- Data in this exercise -
^^^^^^^^

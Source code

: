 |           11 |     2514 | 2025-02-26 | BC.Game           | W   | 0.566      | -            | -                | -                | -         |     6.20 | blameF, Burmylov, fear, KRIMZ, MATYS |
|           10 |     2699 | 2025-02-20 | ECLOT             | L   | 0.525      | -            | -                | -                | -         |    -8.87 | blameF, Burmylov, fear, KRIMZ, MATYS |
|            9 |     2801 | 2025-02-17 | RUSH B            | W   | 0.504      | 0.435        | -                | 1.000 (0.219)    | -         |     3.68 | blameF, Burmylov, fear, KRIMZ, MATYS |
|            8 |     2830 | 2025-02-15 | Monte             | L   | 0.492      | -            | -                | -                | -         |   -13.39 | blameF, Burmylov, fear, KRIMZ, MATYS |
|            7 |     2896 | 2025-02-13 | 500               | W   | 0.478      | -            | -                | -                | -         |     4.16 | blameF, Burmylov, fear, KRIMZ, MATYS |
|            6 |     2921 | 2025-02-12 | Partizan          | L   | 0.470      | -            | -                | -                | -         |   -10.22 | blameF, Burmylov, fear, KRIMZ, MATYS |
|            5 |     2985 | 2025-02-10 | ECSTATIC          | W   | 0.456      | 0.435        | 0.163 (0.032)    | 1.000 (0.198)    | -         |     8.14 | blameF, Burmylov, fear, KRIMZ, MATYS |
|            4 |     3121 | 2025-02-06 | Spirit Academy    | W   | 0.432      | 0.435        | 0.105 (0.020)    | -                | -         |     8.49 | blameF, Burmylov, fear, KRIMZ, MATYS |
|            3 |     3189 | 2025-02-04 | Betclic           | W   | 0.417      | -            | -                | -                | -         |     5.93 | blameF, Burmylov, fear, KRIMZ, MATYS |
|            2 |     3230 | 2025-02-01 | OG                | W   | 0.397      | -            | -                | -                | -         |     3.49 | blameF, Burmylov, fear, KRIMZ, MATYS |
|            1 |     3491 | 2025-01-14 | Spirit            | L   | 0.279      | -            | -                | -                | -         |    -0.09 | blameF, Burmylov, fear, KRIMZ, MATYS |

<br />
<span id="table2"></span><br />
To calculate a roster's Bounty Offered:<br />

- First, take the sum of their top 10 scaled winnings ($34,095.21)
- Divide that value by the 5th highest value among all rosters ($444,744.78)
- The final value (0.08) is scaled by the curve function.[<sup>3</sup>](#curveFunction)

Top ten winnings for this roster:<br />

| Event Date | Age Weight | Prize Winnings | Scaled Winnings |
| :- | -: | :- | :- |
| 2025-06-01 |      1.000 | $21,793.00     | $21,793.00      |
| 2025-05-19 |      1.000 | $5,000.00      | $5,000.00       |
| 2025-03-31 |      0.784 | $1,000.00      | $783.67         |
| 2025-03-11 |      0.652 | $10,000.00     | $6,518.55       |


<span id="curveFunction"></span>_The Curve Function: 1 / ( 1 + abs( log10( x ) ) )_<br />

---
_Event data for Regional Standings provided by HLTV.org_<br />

^^^^^^^^

- Task to complete -
The records shown above should be given again word for word.

- Solution -
Source code

: |           11 |     2514 | 2025-02-26 | BC.Game           | W   | 0.566      | -            | -                | -                | -         |     6.20 | blameF, Burmylov, fear, KRIMZ, MATYS |
|           10 |     2699 | 2025-02-20 | ECLOT             | L   | 0.525      | -            | -                | -                | -         |    -8.87 | blameF, Burmylov, fear, KRIMZ, MATYS |
|            9 |     2801 | 2025-02-17 | RUSH B            | W   | 0.504      | 0.435        | -                | 1.000 (0.219)    | -         |     3.68 | blameF, Burmylov, fear, KRIMZ, MATYS |
|            8 |     2830 | 2025-02-15 | Monte             | L   | 0.492      | -            | -                | -                | -         |   -13.39 | blameF, Burmylov, fear, KRIMZ, MATYS |
|            7 |     2896 | 2025-02-13 | 500               | W   | 0.478      | -            | -                | -                | -         |     4.16 | blameF, Burmylov, fear, KRIMZ, MATYS |
|            6 |     2921 | 2025-02-12 | Partizan          | L   | 0.470      | -            | -                | -                | -         |   -10.22 | blameF, Burmylov, fear, KRIMZ, MATYS |
|            5 |     2985 | 2025-02-10 | ECSTATIC          | W   | 0.456      | 0.435        | 0.163 (0.032)    | 1.000 (0.198)    | -         |     8.14 | blameF, Burmylov, fear, KRIMZ, MATYS |
|            4 |     3121 | 2025-02-06 | Spirit Academy    | W   | 0.432      | 0.435        | 0.105 (0.020)    | -                | -         |     8.49 | blameF, Burmylov, fear, KRIMZ, MATYS |
|            3 |     3189 | 2025-02-04 | Betclic           | W   | 0.417      | -            | -                | -                | -         |     5.93 | blameF, Burmylov, fear, KRIMZ, MATYS |
|            2 |     3230 | 2025-02-01 | OG                | W   | 0.397      | -            | -                | -                | -         |     3.49 | blameF, Burmylov, fear, KRIMZ, MATYS |
|            1 |     3491 | 2025-01-14 | Spirit            | L   | 0.279      | -            | -                | -                | -         |    -0.09 | blameF, Burmylov, fear, KRIMZ, MATYS |

<br />
<span id="table2"></span><br />
To calculate a roster's Bounty Offered:<br />

- First, take the sum of their top 10 scaled winnings ($34,095.21)
- Divide that value by the 5th highest value among all rosters ($444,744.78)
- The final value (0.08) is scaled by the curve function.[<sup>3</sup>](#curveFunction)

Top ten winnings for this roster:<br />

| Event Date | Age Weight | Prize Winnings | Scaled Winnings |
| :- | -: | :- | :- |
| 2025-06-01 |      1.000 | $21,793.00     | $21,793.00      |
| 2025-05-19 |      1.000 | $5,000.00      | $5,000.00       |
| 2025-03-31 |      0.784 | $1,000.00      | $783.67         |
| 2025-03-11 |      0.652 | $10,000.00     | $6,518.55       |


<span id="curveFunction"></span>_The Curve Function: 1 / ( 1 + abs( log10( x ) ) )_<br />

---
_Event data for Regional Standings provided by HLTV.org_<br />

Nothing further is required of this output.